Four Entrepreneurial Lessons I Learned From Living in a Village
Nearly a decade after a trip to West Africa sparked what turned out to be a multi-million dollar idea, I was back. While passing through the villages of Ghana and Benin, I was reminded of how much living in a small West African village had taught me about business fundamentals.
The Art of Small Talk
My village in Niger was tiny, home to just 2,000 people. Geographically, it should have taken no more than ten minutes to cross it, and yet it always took forty. Every couple of feet, I would stop to speak with a neighbor or friend, asking about their health, family and farm. While this might sound like a terrible waste of time, it built incredibly strong relationships.
The foundation of any relationship is trust. Yet, trust takes time to build over the course of every interaction, short or extensive. Recently I was in a sales meeting with a notoriously tough young buyer. She immediately lightened up when we began discussing our shared annoyance at how often older people asked our age. It was an uncommon way to start a sales meeting but resulted in an extremely positive sales result.
Move Away From a Scarcity Mindset
One day I was walking in my village when I came across two little boys pushing toy cars down the street. Upon closer look, I saw that the cars were homemade and crafted entirely of trash. I’ve never seen anything like that in the U.S. When products are just a single click away, such resourcefulness is kicked to the curb.
I constantly challenge my team to find creative ways to use our small size to our advantage. For example, Whole Foods told us that they wanted to launch a new product of ours but they wanted us to deliver it within just a few months. At first, we thought we couldn’t do it — most food companies take over a year to launch a new product. But the opportunity was too big to pass up and so we put everything we had into hitting the deadline. We hit it, and hit a good lesson in our own resourcefulness.
Know Your Values
While in Benin, I met an incredible entrepreneur named Pierrette who had pulled herself and her children out of poverty with her business. She told me that she was guided every day by her desire to help more struggling women in her community. At my company, we all work towards the same goal of creating and selling superfood moringa products. But more importantly, we are guided by our core values and shared interest in using moringa to improve nutrition and livelihoods worldwide. Small villages survive off the support that neighbors offer each other when hard times hit. Placing concern for people on an equal footing as concern for profit has been a guiding star for our growth.
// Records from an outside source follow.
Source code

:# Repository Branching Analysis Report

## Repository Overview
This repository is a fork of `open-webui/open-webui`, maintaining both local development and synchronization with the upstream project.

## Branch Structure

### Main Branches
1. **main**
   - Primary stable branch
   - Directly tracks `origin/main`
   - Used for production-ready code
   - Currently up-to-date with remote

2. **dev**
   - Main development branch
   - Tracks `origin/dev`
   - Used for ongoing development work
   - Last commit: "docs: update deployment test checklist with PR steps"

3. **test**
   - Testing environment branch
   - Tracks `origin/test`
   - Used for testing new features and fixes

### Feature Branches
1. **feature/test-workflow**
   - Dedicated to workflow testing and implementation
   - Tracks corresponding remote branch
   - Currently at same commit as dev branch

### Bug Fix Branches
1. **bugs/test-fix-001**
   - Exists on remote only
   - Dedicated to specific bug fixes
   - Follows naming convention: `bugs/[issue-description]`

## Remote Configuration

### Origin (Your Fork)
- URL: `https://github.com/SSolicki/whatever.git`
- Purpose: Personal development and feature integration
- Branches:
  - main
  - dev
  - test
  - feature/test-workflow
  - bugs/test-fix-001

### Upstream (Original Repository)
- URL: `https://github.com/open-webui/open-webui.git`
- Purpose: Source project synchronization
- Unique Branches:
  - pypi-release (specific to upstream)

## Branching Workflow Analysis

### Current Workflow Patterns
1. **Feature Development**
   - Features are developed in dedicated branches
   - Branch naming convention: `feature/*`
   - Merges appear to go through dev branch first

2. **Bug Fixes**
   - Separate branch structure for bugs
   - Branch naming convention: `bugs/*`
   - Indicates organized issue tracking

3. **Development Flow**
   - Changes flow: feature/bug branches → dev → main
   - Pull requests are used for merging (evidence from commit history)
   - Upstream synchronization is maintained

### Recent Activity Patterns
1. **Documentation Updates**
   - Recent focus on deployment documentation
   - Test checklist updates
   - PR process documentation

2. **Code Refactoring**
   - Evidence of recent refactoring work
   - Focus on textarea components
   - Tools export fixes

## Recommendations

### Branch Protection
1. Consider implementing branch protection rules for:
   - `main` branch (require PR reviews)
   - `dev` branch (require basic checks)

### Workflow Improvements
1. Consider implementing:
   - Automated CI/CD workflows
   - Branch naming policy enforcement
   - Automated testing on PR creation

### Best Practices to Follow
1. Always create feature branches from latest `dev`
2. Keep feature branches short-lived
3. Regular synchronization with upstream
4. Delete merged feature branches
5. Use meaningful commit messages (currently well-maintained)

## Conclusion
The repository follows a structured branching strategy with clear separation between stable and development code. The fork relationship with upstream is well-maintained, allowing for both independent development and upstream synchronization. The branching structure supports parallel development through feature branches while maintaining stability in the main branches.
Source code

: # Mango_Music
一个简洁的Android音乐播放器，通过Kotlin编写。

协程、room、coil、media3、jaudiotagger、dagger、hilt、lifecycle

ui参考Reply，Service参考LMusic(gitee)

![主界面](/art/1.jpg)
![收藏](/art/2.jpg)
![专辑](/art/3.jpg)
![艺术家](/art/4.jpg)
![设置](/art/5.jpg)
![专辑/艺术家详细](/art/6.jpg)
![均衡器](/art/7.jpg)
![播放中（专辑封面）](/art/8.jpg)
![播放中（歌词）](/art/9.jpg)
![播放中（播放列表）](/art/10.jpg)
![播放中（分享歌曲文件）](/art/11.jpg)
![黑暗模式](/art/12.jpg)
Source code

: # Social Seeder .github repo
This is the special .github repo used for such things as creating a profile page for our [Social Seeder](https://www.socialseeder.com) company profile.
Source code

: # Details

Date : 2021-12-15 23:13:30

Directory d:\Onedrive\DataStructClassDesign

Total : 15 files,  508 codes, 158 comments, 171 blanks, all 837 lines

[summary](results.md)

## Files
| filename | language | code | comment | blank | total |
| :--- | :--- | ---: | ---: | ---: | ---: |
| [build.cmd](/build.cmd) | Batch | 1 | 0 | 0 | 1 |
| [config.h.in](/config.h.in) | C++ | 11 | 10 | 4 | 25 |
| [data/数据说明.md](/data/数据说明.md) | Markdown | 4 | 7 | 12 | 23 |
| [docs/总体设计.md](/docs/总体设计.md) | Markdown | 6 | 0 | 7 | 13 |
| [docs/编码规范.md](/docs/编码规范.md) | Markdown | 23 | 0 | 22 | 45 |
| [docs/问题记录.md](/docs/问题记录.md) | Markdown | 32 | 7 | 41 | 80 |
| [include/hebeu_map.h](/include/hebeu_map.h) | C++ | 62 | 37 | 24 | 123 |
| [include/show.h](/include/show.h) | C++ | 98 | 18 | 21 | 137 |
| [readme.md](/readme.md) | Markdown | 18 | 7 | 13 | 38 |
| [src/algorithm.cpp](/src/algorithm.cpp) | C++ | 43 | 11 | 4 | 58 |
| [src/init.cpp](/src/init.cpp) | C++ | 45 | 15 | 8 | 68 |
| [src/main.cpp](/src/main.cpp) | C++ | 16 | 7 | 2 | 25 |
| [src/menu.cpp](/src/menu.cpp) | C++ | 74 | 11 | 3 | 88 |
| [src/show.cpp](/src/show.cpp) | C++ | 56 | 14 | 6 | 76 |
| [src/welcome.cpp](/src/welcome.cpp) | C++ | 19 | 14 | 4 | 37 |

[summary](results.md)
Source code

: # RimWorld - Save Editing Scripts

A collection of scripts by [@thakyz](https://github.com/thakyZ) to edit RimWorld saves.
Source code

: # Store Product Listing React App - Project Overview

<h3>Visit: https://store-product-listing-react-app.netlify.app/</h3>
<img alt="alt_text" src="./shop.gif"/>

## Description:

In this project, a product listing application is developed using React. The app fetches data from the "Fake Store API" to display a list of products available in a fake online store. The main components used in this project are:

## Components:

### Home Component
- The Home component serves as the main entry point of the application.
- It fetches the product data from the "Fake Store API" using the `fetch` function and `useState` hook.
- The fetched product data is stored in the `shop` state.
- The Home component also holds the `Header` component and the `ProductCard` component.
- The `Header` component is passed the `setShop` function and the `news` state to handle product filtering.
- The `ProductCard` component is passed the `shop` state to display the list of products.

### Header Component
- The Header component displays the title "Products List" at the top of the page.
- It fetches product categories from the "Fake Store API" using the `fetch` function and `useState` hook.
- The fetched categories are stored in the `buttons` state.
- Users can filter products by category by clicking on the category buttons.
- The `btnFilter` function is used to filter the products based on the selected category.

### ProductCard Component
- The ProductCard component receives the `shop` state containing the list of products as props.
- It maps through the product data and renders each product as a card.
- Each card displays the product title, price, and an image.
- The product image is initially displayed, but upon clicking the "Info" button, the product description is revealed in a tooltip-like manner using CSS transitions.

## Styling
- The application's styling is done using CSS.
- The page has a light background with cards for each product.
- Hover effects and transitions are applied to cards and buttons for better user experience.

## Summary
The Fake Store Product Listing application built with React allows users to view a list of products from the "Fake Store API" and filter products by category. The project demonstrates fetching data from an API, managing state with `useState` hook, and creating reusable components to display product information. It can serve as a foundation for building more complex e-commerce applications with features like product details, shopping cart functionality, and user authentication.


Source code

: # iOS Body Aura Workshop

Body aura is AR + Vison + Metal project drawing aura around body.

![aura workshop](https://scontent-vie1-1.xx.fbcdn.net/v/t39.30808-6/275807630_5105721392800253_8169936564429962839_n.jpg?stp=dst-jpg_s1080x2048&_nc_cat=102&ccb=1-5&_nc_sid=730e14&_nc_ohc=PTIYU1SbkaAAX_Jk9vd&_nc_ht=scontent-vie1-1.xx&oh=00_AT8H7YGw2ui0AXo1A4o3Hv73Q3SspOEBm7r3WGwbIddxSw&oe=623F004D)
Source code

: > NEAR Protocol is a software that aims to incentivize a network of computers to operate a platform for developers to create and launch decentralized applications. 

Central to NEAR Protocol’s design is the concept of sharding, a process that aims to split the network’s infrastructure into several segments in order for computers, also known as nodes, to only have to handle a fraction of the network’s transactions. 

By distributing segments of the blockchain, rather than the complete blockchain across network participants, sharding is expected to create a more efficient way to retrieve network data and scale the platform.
In a village, it’s impossible to keep anything secret. This type of radical transparency is something I now use in my business. Transparency is integral to building community as it helps everyone feel like they understand and are contributing towards the broader goals. We have a monthly team huddle where we disclose all of our financials and talk through what they mean for the company. We also undergo an annual audit and publish the results online. I try my best to lower the barriers of communication so that everyone — from our customers to our leadership team — feels comfortable asking hard questions and knows that they will get honest answers.
Although the complexities of West African villages are profound, there is something to be learned from contributing to and drawing from a tight-knit community. A village mindset prioritizes communal living — shared ideas, customs and connection. My business was started in my parents’ kitchen, a place where I had come together with my own village over the years to share food, exchange ideas and find support. Although we now sell our products nationwide, the shared space and origins of who we are are not forgotten and have become integral to who we are today.